Lourdes nuits soupesées en doublons espagnols
Où seules et lentes les filantes tracent
Lourde nuit
Pour des geôles sans soir
Prisonnière du manoir
Ma suzeraine.
Camille Aboussouan, Tes cheveux dans le vent, Nuit, 1943.
"De la montagne du Liban à la Bastide Royale de Fleurance, Mémoires et Souvenirs" par Camille Aboussouan, Les Cahiers de l'Est, Beyrouth, Liban. (2008)
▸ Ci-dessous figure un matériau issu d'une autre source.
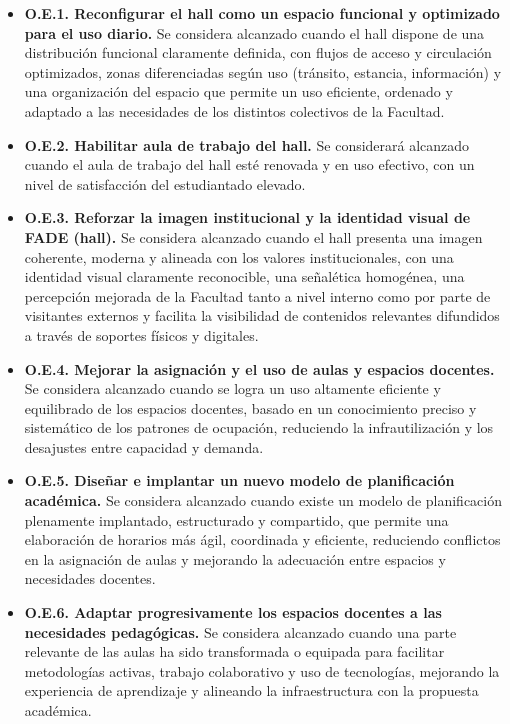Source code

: \documentclass[11pt,a4paper]{scrreprt}
\begin{document}
\begin{itemize}

\item \textbf{O.E.1. Reconfigurar el hall como un espacio funcional y optimizado para el uso diario.}  
Se considera alcanzado cuando el hall dispone de una distribución funcional claramente definida, con flujos de acceso y circulación optimizados, zonas diferenciadas según uso (tránsito, estancia, información) y una organización del espacio que permite un uso eficiente, ordenado y adaptado a las necesidades de los distintos colectivos de la Facultad.

\item \textbf{O.E.2. Habilitar aula de trabajo del hall.}
Se considerará alcanzado cuando el aula de trabajo del hall esté renovada y en uso efectivo, con un nivel de satisfacción del estudiantado elevado.

\item \textbf{O.E.3. Reforzar la imagen institucional y la identidad visual de FADE (hall).}  
Se considera alcanzado cuando el hall presenta una imagen coherente, moderna y alineada con los valores institucionales, con una identidad visual claramente reconocible, una señalética homogénea, una percepción mejorada de la Facultad tanto a nivel interno como por parte de visitantes externos y facilita la visibilidad de contenidos relevantes difundidos a través de soportes físicos y digitales.

\item \textbf{O.E.4. Mejorar la asignación y el uso de aulas y espacios docentes.}  
Se considera alcanzado cuando se logra un uso altamente eficiente y equilibrado de los espacios docentes, basado en un conocimiento preciso y sistemático de los patrones de ocupación, reduciendo la infrautilización y los desajustes entre capacidad y demanda.

\item \textbf{O.E.5. Diseñar e implantar un nuevo modelo de planificación académica.}  
Se considera alcanzado cuando existe un modelo de planificación plenamente implantado, estructurado y compartido, que permite una elaboración de horarios más ágil, coordinada y eficiente, reduciendo conflictos en la asignación de aulas y mejorando la adecuación entre espacios y necesidades docentes.

\item \textbf{O.E.6. Adaptar progresivamente los espacios docentes a las necesidades pedagógicas.}  
Se considera alcanzado cuando una parte relevante de las aulas ha sido transformada o equipada para facilitar metodologías activas, trabajo colaborativo y uso de tecnologías, mejorando la experiencia de aprendizaje y alineando la infraestructura con la propuesta académica.


\end{itemize}
\end{document}
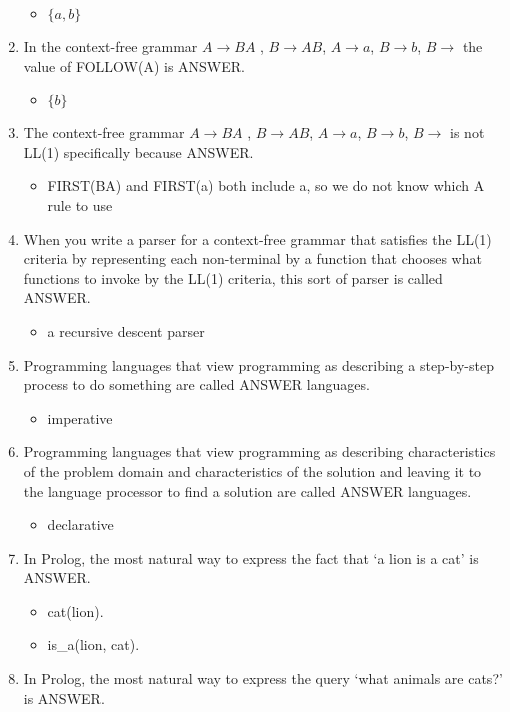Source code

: \documentclass{exam}
\begin{document}
\begin{enumerate}
\begin{itemize}
\item $\{a,b\}$
\end{itemize}
\item In the context-free grammar $A \rightarrow B A$ , $B \rightarrow A B$, $A \rightarrow a$, $B \rightarrow b$, $B \rightarrow$  the value of FOLLOW(A) is ANSWER.
\begin{itemize}
\item $\{b\}$
\end{itemize}
\item The context-free grammar $A \rightarrow B A$ , $B \rightarrow A B$, $A \rightarrow a$, $B \rightarrow b$, $B \rightarrow$  is not LL(1) specifically because ANSWER.
\begin{itemize}
\item FIRST(BA) and FIRST(a) both include a, so we do not know which A rule to use
\end{itemize}
\item When you write a parser for a context-free grammar that satisfies the LL(1) criteria by representing each non-terminal by a function that chooses what functions to invoke by the LL(1) criteria, this sort of parser is called ANSWER.
\begin{itemize}
\item a recursive descent parser
\end{itemize}
\item Programming languages that view programming as describing a step-by-step process to do something are called ANSWER languages.
\begin{itemize}
\item imperative
\end{itemize}
\item Programming languages that view programming as describing characteristics of the problem domain and characteristics of the solution and leaving it to the language processor to find a solution are called ANSWER languages.
\begin{itemize}
\item declarative
\end{itemize}
\item In Prolog, the most natural way to express the fact that `a lion is a cat' is ANSWER.
\begin{itemize}
\item cat(lion).
\item is\_a(lion, cat).
\end{itemize}
\item In Prolog, the most natural way to express the query `what animals are cats?' is ANSWER.

\end{enumerate}
\end{document}
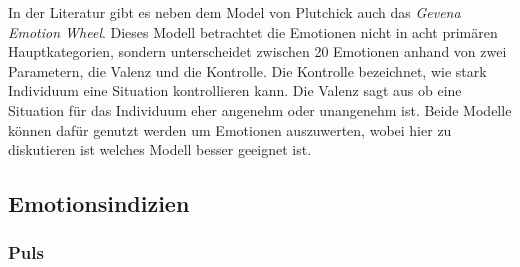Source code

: In der Literatur gibt es neben dem Model von Plutchick auch das \textit{Gevena Emotion Wheel}. Dieses Modell betrachtet die Emotionen nicht in acht primären Hauptkategorien, sondern unterscheidet zwischen 20 Emotionen anhand von zwei Parametern, die Valenz und die Kontrolle. Die Kontrolle bezeichnet, wie stark Individuum eine Situation kontrollieren kann. Die Valenz sagt aus ob eine Situation für das Individuum eher angenehm oder unangenehm ist.\newline 
Beide Modelle können dafür genutzt werden um Emotionen auszuwerten, wobei hier zu diskutieren ist welches Modell besser geeignet ist.
\subsection{Emotionsindizien}
\subsubsection{Puls}
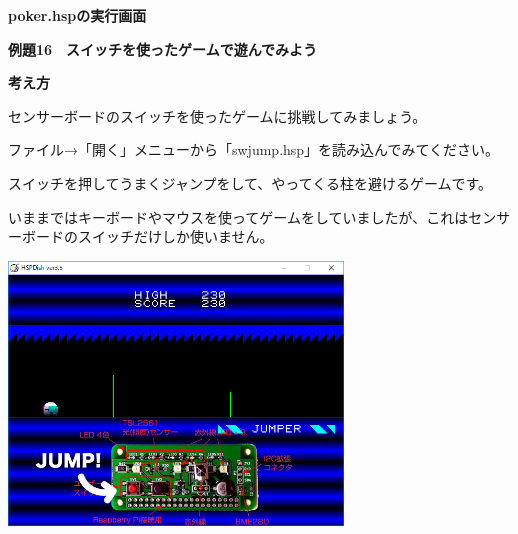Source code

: \documentclass[a4paper,dvipdfmx]{jarticle}
\newcommand\textstyleqwerty[1]{#1}
\begin{document}
\bigskip


\bigskip


\bigskip


\bigskip


\bigskip


\bigskip


\bigskip


\bigskip


\bigskip


\bigskip


\bigskip


\bigskip


\bigskip


\bigskip

\textstyleqwerty{\textbf{poker.hspの実行画面}}


\bigskip


\bigskip


\bigskip


\bigskip

\clearpage
\textstyleqwerty{\textbf{例題16　スイッチを使ったゲームで遊んでみよう}}


\bigskip

{\bfseries
考え方}


\bigskip

センサーボードのスイッチを使ったゲームに挑戦してみましょう。

ファイル→「開く」メニューから「swjump.hsp」を読み込んでみてください。

スイッチを押してうまくジャンプをして、やってくる柱を避けるゲームです。

いままではキーボードやマウスを使ってゲームをしていましたが、これはセンサーボードのスイッチだけしか使いません。


\bigskip



\begin{center}
\includegraphics[width=8.881cm,height=7.011cm]{text02-img/text02-img054.png}

\end{center}
\end{document}
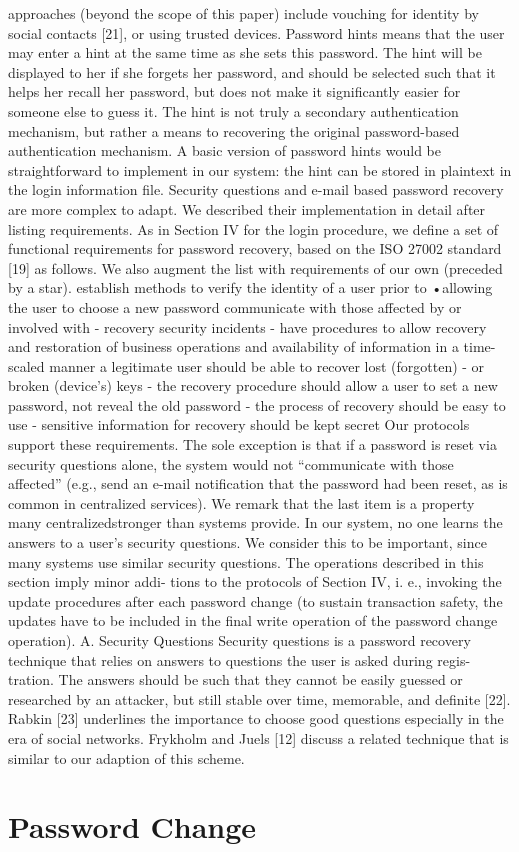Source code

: approaches (beyond the scope of this paper) include vouching
for identity by social contacts [21], or using trusted devices.
 Password hints means that the user may enter a hint at
the same time as she sets this password. The hint will be
displayed to her if she forgets her password, and should be
selected such that it helps her recall her password, but does
not make it significantly easier for someone else to guess it.
The hint is not truly a secondary authentication mechanism,
but rather a means to recovering the original password-based
authentication mechanism. A basic version of password hints
would be straightforward to implement in our system: the
hint can be stored in plaintext in the login information file.
Security questions and e-mail based password recovery are
more complex to adapt. We described their implementation in
detail after listing requirements.
 As in Section IV for the login procedure, we define a set of
functional requirements for password recovery, based on the
ISO 27002 standard [19] as follows. We also augment the list
with requirements of our own (preceded by a star).
establish methods to verify the identity of a user prior to
•allowing the user to choose a new password
communicate with those affected by or involved with
 - recovery security incidents
 - have procedures to allow recovery and restoration of
business operations and availability of information in a
 time-scaled manner
a legitimate user should be able to recover lost (forgotten)
 - or broken (device’s) keys
 - the recovery procedure should allow a user to set a new
 password, not reveal the old password
 - the process of recovery should be easy to use
 - sensitive information for recovery should be kept secret
Our protocols support these requirements. The sole exception
is that if a password is reset via security questions alone, the
system would not “communicate with those affected” (e.g.,
send an e-mail notification that the password had been reset,
as is common in centralized services). We remark that the
last item is a property many centralizedstronger than systems
provide. In our system, no one learns the answers to a user’s
security questions. We consider this to be important, since
many systems use similar security questions.
 The operations described in this section imply minor addi-
tions to the protocols of Section IV, i. e., invoking the update
procedures after each password change (to sustain transaction
safety, the updates have to be included in the final write
operation of the password change operation).
A. Security Questions
 Security questions is a password recovery technique that
relies on answers to questions the user is asked during regis-
tration. The answers should be such that they cannot be easily
guessed or researched by an attacker, but still stable over
time, memorable, and definite [22]. Rabkin [23] underlines
the importance to choose good questions especially in the era
of social networks. Frykholm and Juels [12] discuss a related
technique that is similar to our adaption of this scheme.
 

\section{Password Change}


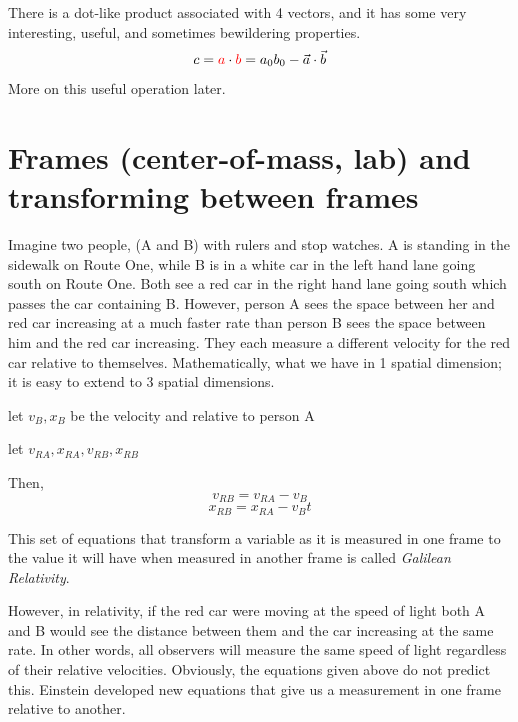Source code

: There is a dot-like product associated with 4 vectors, and it has some very interesting, useful, and sometimes bewildering properties.
\begin{equation}
	    c ={\color{red}a} \cdot {\color{red}b} = a_0b_0 - \vec a \cdot \vec b
\end{equation}
More on this useful operation later.

\section{Frames (center-of-mass, lab) and transforming between frames}

Imagine two people, (A and B) with rulers and stop watches.  A is standing in the sidewalk on Route One, while B is in a white car in the left hand lane going south on Route One.  Both see a red car in the right hand lane going south which passes the car containing B.  However, person A sees the space between her and red car increasing at a much faster rate than person B sees the space between him and the red car increasing.  They each measure a different velocity for the red car relative to themselves.  Mathematically, what we have in 1 spatial dimension; it is easy to extend to 3 spatial dimensions.

\noindent let $v_B, x_B$ be the velocity and relative to person A 
       
\noindent let $v_{RA}, x_{RA},v_{RB}, x_{RB}$
	  

Then,
\begin{equation}
 v_{RB} = v_{RA} - v_B
\end{equation}
\begin{equation}
 x_{RB} = x_{RA} - v_B t
\end{equation}

\noindent This set of equations that transform a variable as it is measured in one frame to the value it will have when measured in another frame is called {\it Galilean Relativity}.


However, in relativity, if the red car were moving at the speed of light both A and B would see the distance between them and the car increasing at the same rate.  In other words, all observers will measure the same speed of light regardless of their relative velocities.  Obviously, the equations given above do not predict this.  Einstein developed new equations that give us a measurement in one frame relative to another.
Le site de Baalbek (Héliopolis) avec, à l'arrière-plan, le Mot Liban :
Le Mont-Liban désigne avant tout une chaîne de montagnes du Liban, proche de la rive méditérannéenne ; elle culmine au Qoenet es Saouda à 3083 mètres d'altitude. C'est l'un des plus hauts sommets du Proche-Orient. Sur son front ouest se trouve le littoral libanais et sur son flanc est, le plateau de la Bekaa. La situation géographique de la région fut un atout pour les premières communautés maronites qui s'y implantèrent. Ce massif montagneux a donné son nom à une subdivision administrative du pays : le Gouvernorat de Mont-Liban. On peut considérer cette région comme le noyau du Grand Liban. Elle est majoritairement peuplée de chrétiens (essentiellement maronites) de la communauté druze.